### The data
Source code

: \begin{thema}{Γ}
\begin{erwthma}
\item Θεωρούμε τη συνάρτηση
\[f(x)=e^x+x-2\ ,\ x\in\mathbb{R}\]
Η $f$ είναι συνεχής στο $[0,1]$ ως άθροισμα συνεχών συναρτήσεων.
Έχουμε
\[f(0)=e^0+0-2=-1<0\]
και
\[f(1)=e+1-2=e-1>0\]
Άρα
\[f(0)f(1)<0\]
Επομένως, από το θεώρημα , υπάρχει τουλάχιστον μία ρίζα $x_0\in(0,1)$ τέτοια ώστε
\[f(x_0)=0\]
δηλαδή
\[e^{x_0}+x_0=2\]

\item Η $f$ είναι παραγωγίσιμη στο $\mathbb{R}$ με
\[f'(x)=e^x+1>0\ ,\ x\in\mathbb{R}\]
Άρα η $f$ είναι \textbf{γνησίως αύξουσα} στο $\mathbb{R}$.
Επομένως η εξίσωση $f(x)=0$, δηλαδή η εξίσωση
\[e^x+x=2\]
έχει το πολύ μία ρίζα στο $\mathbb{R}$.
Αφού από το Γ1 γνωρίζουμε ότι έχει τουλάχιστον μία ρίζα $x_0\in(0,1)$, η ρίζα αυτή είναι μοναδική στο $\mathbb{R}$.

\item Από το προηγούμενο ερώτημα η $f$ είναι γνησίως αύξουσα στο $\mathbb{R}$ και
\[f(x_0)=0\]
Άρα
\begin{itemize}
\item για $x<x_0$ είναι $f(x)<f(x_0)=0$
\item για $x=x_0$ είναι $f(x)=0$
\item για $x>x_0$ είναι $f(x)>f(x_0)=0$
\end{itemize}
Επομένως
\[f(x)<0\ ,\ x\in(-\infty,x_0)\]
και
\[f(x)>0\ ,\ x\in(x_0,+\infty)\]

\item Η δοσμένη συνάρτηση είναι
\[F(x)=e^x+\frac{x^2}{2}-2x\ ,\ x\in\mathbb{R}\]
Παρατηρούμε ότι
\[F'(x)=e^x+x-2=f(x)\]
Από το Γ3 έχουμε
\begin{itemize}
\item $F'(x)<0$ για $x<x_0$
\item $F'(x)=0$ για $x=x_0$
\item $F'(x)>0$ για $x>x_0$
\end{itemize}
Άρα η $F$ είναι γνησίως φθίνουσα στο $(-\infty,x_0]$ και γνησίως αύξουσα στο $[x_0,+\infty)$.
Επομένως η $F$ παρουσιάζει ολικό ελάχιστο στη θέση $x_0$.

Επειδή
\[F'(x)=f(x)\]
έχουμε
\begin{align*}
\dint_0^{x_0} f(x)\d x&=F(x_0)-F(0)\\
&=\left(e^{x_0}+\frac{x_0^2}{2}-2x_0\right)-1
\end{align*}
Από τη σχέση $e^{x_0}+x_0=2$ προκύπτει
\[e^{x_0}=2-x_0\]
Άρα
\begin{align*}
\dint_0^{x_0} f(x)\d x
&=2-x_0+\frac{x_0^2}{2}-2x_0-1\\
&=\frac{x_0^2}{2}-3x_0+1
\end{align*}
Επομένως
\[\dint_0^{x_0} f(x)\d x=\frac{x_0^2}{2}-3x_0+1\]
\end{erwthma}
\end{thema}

### Required work
Give every line of the material again, exactly as it reads.

### Expected answer
Source code

: \begin{thema}{Γ}
\begin{erwthma}
\item Θεωρούμε τη συνάρτηση
\[f(x)=e^x+x-2\ ,\ x\in\mathbb{R}\]
Η $f$ είναι συνεχής στο $[0,1]$ ως άθροισμα συνεχών συναρτήσεων.
Έχουμε
\[f(0)=e^0+0-2=-1<0\]
και
\[f(1)=e+1-2=e-1>0\]
Άρα
\[f(0)f(1)<0\]
Επομένως, από το θεώρημα , υπάρχει τουλάχιστον μία ρίζα $x_0\in(0,1)$ τέτοια ώστε
\[f(x_0)=0\]
δηλαδή
\[e^{x_0}+x_0=2\]

\item Η $f$ είναι παραγωγίσιμη στο $\mathbb{R}$ με
\[f'(x)=e^x+1>0\ ,\ x\in\mathbb{R}\]
Άρα η $f$ είναι \textbf{γνησίως αύξουσα} στο $\mathbb{R}$.
Επομένως η εξίσωση $f(x)=0$, δηλαδή η εξίσωση
\[e^x+x=2\]
έχει το πολύ μία ρίζα στο $\mathbb{R}$.
Αφού από το Γ1 γνωρίζουμε ότι έχει τουλάχιστον μία ρίζα $x_0\in(0,1)$, η ρίζα αυτή είναι μοναδική στο $\mathbb{R}$.

\item Από το προηγούμενο ερώτημα η $f$ είναι γνησίως αύξουσα στο $\mathbb{R}$ και
\[f(x_0)=0\]
Άρα
\begin{itemize}
\item για $x<x_0$ είναι $f(x)<f(x_0)=0$
\item για $x=x_0$ είναι $f(x)=0$
\item για $x>x_0$ είναι $f(x)>f(x_0)=0$
\end{itemize}
Επομένως
\[f(x)<0\ ,\ x\in(-\infty,x_0)\]
και
\[f(x)>0\ ,\ x\in(x_0,+\infty)\]

\item Η δοσμένη συνάρτηση είναι
\[F(x)=e^x+\frac{x^2}{2}-2x\ ,\ x\in\mathbb{R}\]
Παρατηρούμε ότι
\[F'(x)=e^x+x-2=f(x)\]
Από το Γ3 έχουμε
\begin{itemize}
\item $F'(x)<0$ για $x<x_0$
\item $F'(x)=0$ για $x=x_0$
\item $F'(x)>0$ για $x>x_0$
\end{itemize}
Άρα η $F$ είναι γνησίως φθίνουσα στο $(-\infty,x_0]$ και γνησίως αύξουσα στο $[x_0,+\infty)$.
Επομένως η $F$ παρουσιάζει ολικό ελάχιστο στη θέση $x_0$.

Επειδή
\[F'(x)=f(x)\]
έχουμε
\begin{align*}
\dint_0^{x_0} f(x)\d x&=F(x_0)-F(0)\\
&=\left(e^{x_0}+\frac{x_0^2}{2}-2x_0\right)-1
\end{align*}
Από τη σχέση $e^{x_0}+x_0=2$ προκύπτει
\[e^{x_0}=2-x_0\]
Άρα
\begin{align*}
\dint_0^{x_0} f(x)\d x
&=2-x_0+\frac{x_0^2}{2}-2x_0-1\\
&=\frac{x_0^2}{2}-3x_0+1
\end{align*}
Επομένως
\[\dint_0^{x_0} f(x)\d x=\frac{x_0^2}{2}-3x_0+1\]
\end{erwthma}
\end{thema}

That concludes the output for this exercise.